Complete step by step solution:
Here, we have to use the sum and double angle identities to find \[\sin \,3x\].
So, the angle sum formula is \[\sin \left( \alpha +\beta \right)=\sin \alpha cos\beta +cos\,\alpha \,sin\beta \].
By using the formula we get, \[\sin \,3x\,\,=\,\sin \,\left( 2x\,+\,x \right)\]
Now, we have to use the double angle formula.
\[\cos 2\alpha \,\,=\,{{\cos }^{2}}\alpha -{{\sin }^{2}}\alpha =2{{\cos }^{2}}\alpha \,\,-1\,\,=\,1-2{{\sin }^{2}}\alpha \]
Applying this in the problem we get,
\[\sin \,3x\,=\,\sin \,\left( 2x\,+\,x \right)\,=\,\sin \,2x\,\,{{\cos }{x}}+{{\cos }{2x}}\,\,\sin x\]
\[=2\sin x\,\,{{\cos }^{2}}x\,\,+\,\sin x\,-2{{\sin }^{3}}x\]
\[=\,2\sin \,x\,\left( 1-{{\sin }^{2}}x \right)+\sin x\,-\,2{{\sin }^{3}}x\]

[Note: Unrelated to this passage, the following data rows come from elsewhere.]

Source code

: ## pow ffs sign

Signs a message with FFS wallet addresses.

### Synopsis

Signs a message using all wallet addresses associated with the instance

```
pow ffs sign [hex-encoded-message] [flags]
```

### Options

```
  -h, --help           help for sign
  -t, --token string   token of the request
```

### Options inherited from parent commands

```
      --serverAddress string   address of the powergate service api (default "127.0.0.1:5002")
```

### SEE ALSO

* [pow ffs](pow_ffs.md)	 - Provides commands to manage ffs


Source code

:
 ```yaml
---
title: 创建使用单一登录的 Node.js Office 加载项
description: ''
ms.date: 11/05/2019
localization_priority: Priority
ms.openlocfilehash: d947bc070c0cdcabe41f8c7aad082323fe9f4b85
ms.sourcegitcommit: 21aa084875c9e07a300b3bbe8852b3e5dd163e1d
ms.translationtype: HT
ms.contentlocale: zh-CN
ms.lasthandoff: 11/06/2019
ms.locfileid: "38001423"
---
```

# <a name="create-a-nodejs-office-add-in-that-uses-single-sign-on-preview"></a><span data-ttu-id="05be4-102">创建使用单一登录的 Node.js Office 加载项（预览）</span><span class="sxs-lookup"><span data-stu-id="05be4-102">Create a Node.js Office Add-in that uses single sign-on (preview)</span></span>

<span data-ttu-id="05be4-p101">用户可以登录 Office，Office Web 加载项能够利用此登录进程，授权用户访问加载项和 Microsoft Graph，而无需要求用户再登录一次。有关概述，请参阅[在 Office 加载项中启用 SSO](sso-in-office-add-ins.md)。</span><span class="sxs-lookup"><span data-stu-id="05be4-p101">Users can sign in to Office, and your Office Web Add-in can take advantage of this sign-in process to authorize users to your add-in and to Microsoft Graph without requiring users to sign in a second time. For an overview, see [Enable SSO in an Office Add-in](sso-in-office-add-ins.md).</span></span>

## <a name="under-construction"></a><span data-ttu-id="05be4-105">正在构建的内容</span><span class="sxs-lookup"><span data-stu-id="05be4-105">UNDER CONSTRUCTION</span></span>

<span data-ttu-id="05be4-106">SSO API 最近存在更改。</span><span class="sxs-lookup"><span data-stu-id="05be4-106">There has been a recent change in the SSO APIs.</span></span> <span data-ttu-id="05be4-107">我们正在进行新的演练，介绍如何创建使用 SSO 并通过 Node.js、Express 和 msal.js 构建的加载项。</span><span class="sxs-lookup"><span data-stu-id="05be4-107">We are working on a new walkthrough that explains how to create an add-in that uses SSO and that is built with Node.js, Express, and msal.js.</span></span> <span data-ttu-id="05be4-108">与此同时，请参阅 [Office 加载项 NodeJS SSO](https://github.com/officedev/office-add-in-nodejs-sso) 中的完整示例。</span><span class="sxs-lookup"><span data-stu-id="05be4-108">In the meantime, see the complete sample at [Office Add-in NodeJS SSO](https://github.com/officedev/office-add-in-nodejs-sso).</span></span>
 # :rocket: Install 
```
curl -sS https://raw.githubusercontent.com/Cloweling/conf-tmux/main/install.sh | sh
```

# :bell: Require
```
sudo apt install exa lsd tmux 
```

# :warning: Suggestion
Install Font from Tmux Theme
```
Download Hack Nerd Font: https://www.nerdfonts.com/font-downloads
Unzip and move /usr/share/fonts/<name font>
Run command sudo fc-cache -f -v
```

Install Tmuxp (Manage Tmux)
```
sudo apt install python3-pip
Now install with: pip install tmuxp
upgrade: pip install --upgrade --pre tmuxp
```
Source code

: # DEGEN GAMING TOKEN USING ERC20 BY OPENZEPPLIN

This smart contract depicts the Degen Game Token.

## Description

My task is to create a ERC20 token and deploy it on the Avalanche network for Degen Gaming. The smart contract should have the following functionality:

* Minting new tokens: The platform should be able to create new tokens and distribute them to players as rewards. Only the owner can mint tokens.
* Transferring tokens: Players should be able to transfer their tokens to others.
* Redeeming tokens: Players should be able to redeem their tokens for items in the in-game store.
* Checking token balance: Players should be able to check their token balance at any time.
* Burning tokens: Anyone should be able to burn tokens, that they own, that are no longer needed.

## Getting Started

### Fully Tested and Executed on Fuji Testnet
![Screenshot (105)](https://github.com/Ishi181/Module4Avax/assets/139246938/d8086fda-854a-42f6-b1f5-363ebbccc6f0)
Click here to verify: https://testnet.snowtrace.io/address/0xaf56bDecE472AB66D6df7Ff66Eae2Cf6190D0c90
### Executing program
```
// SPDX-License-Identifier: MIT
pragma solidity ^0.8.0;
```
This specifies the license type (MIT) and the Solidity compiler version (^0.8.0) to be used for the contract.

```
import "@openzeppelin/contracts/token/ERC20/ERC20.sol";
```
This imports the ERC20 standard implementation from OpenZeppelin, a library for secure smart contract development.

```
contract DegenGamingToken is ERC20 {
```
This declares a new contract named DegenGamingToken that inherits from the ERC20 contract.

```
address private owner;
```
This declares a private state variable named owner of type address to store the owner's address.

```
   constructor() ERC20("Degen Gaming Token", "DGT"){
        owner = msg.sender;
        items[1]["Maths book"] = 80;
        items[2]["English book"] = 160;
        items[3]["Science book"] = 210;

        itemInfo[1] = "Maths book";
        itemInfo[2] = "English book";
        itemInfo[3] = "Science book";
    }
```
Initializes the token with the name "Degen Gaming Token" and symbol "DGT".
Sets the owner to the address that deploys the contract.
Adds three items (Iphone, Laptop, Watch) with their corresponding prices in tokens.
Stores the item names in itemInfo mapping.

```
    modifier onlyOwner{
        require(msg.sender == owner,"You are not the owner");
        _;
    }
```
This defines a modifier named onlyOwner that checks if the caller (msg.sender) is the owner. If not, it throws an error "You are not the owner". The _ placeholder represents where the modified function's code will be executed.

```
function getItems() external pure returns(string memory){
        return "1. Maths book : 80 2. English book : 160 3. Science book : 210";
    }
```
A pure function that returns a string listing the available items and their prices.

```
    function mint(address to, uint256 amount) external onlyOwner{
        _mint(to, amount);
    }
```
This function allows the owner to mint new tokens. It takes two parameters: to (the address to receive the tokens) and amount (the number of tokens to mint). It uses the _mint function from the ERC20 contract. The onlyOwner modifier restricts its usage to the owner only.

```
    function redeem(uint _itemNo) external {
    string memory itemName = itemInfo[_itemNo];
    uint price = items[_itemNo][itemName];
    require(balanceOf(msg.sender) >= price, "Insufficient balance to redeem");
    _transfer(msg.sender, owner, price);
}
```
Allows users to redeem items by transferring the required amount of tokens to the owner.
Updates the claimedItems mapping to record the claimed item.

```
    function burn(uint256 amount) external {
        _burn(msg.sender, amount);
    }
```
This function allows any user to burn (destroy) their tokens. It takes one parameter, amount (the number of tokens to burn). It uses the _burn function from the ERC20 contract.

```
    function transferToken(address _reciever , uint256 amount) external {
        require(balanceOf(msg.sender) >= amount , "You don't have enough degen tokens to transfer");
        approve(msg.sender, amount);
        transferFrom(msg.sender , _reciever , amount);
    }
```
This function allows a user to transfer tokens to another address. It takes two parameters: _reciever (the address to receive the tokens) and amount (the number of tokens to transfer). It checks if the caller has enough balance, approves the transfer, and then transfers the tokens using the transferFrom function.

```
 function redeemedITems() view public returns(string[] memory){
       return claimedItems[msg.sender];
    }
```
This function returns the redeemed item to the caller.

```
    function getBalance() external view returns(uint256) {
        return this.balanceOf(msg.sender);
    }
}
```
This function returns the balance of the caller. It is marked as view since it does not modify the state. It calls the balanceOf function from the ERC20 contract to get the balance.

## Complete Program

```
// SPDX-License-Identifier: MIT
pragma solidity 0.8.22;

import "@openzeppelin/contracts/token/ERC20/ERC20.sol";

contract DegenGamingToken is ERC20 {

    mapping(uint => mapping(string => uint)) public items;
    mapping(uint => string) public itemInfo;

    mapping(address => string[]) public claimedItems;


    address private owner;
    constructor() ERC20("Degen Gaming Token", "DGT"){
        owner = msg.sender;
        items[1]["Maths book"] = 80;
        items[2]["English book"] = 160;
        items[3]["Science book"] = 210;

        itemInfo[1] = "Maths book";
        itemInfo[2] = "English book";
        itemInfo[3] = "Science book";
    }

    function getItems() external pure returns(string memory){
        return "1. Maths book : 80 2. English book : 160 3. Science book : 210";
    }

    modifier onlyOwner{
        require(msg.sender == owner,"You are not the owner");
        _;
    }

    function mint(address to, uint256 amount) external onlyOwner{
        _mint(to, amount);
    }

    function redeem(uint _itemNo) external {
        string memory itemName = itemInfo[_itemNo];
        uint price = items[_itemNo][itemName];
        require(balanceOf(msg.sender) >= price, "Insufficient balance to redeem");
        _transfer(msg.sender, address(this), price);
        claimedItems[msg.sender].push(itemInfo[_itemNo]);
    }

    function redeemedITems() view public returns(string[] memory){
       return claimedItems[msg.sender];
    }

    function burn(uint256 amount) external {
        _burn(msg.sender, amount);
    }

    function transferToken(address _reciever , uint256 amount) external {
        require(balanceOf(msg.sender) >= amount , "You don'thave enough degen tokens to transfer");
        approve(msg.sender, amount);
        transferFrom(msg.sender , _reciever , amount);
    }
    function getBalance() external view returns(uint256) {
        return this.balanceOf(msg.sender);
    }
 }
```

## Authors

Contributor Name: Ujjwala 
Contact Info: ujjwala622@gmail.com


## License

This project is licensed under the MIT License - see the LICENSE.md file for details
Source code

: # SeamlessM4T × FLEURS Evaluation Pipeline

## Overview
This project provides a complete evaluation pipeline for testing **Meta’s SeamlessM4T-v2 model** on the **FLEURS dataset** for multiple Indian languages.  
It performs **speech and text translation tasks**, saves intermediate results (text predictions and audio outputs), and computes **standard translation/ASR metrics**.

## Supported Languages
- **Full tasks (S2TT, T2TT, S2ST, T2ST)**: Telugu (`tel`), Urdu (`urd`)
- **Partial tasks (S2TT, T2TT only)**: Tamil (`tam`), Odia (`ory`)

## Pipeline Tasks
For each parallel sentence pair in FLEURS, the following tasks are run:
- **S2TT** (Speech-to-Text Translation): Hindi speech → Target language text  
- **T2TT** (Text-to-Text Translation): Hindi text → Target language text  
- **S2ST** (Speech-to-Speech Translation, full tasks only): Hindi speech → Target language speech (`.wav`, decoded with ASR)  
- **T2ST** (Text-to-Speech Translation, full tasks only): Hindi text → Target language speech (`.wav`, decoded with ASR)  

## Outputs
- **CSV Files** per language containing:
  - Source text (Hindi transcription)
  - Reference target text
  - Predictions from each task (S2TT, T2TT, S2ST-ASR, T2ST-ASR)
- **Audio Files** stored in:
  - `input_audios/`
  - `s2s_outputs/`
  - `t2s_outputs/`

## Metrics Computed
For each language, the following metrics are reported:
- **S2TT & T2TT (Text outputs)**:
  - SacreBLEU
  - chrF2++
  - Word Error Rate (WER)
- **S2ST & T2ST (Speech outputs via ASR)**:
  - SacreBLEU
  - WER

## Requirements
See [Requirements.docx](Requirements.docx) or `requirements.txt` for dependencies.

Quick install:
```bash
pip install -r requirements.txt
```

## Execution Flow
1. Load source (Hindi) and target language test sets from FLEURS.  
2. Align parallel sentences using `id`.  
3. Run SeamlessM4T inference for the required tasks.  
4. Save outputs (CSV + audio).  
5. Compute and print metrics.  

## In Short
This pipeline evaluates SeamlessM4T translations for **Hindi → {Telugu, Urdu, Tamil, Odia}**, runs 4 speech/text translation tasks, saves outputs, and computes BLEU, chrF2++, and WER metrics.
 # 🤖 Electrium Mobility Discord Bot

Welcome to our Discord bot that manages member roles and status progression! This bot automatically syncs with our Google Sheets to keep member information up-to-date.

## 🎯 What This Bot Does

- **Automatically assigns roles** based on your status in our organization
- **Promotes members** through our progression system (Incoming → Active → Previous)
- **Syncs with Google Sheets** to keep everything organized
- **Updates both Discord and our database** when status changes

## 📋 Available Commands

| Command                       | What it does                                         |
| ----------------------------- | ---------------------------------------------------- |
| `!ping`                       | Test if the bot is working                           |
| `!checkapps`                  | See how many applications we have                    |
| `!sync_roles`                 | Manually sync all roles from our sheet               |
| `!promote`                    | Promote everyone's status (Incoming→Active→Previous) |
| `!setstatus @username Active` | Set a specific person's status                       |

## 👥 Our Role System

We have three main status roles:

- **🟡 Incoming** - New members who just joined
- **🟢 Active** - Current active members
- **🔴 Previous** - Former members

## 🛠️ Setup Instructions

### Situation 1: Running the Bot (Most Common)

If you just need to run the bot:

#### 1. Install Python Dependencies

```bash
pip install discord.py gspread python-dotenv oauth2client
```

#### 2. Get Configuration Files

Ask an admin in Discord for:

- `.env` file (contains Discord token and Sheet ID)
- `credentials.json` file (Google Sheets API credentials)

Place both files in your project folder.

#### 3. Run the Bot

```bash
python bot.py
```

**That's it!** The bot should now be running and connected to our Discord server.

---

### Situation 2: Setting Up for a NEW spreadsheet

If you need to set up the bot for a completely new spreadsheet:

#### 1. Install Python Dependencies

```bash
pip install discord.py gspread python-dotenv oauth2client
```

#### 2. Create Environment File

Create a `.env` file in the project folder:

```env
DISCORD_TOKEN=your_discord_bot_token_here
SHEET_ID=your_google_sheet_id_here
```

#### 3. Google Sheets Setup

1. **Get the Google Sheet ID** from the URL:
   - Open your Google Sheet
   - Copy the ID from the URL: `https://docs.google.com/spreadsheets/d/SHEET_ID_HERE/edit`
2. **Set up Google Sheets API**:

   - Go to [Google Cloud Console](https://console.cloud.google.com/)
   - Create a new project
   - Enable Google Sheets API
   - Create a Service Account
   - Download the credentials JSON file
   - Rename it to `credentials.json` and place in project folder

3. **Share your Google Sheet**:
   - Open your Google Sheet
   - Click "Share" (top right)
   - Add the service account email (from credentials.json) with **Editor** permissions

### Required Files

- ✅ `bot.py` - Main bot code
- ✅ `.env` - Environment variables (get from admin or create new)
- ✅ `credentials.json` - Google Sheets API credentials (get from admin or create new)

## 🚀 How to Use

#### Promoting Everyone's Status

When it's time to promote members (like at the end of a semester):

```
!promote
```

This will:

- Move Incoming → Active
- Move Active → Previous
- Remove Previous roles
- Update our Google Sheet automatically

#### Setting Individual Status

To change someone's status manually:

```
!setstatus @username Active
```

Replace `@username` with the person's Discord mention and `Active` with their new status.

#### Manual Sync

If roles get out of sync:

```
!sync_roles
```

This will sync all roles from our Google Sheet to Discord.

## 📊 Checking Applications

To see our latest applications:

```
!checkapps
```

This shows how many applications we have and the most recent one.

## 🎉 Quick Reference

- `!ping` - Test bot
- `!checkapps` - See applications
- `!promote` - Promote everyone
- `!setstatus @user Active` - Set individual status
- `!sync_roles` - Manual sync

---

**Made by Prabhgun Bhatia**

Now simplifying it we get,
\[=2\,\sin x-\,2{{\sin }^{3}}x\,+\,\sin x\,\,-\,2{{\sin }^{3}}x\]
\[=3\sin x\,\,-\,4{{\sin }^{3}}x\]

By using the sum and double angle identities for finding the \[{{\sin }^{3}}x\] we get \[3\sin x-4{{\sin }^{3}}x\].

Note: Always start to solve the example from the complex side. Which is more difficult to solve. Also we have to express everything in the \[\sin \] and cosine. Check all the terms where we have to apply the double angle formula where it is needed. If there is \[{{\sin }^{2}}x\] and \[{{\cos }^{2}}x\] we use the Pythagoras identities to transform it.